--- START ---
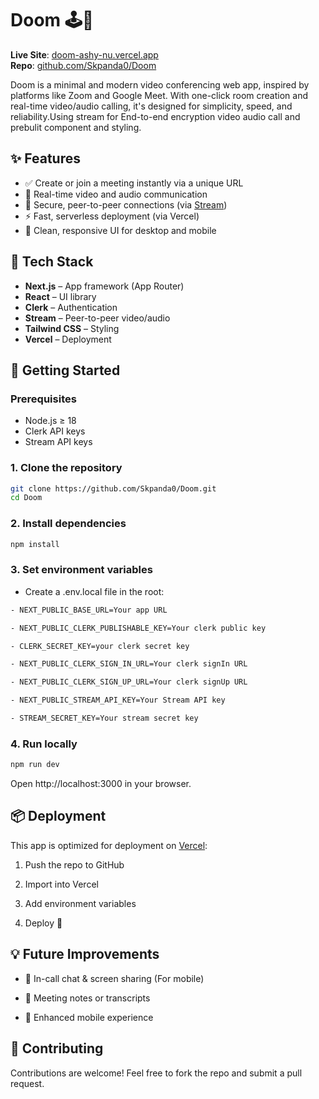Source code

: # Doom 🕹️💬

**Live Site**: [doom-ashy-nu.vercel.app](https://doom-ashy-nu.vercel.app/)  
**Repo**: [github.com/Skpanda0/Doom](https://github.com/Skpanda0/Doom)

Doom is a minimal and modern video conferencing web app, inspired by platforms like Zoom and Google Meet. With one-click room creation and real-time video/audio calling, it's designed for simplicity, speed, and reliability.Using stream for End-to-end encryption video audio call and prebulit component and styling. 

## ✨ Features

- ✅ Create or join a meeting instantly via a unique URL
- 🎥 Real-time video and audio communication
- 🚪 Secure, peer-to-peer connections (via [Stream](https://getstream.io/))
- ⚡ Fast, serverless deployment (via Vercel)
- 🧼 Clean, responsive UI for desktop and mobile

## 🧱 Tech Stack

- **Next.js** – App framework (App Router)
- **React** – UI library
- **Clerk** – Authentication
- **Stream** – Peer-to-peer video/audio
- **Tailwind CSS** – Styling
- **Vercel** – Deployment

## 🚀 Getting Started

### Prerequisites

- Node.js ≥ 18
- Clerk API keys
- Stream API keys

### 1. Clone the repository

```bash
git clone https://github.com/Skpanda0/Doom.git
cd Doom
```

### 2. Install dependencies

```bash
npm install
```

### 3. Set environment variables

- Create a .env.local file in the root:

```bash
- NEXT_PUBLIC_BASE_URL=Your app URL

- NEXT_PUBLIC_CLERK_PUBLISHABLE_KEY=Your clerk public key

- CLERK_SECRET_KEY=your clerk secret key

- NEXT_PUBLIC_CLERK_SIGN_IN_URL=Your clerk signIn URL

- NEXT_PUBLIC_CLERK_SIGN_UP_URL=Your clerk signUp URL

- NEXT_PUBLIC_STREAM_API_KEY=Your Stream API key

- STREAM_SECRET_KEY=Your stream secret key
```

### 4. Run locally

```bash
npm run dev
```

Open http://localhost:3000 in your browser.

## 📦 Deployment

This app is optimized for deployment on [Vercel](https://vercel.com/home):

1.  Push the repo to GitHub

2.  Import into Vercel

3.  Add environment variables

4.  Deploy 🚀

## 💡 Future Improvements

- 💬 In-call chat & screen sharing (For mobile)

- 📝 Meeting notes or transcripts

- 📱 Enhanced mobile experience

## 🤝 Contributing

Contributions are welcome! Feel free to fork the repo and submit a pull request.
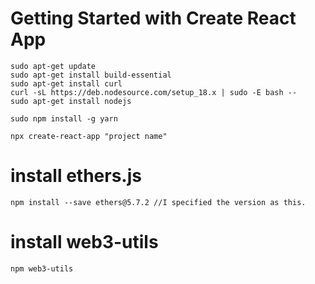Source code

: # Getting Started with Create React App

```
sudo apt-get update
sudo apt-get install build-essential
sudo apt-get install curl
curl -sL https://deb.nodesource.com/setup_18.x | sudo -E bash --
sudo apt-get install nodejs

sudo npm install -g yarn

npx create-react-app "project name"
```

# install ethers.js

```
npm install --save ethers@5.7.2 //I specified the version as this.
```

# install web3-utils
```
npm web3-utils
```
--- END ---
_EXERCISE_
Only lines containing the string "Getting" are needed. Pull each of them out of the records above.

_TASK OUTPUT_
## 🚀 Getting Started
: # Getting Started with Create React App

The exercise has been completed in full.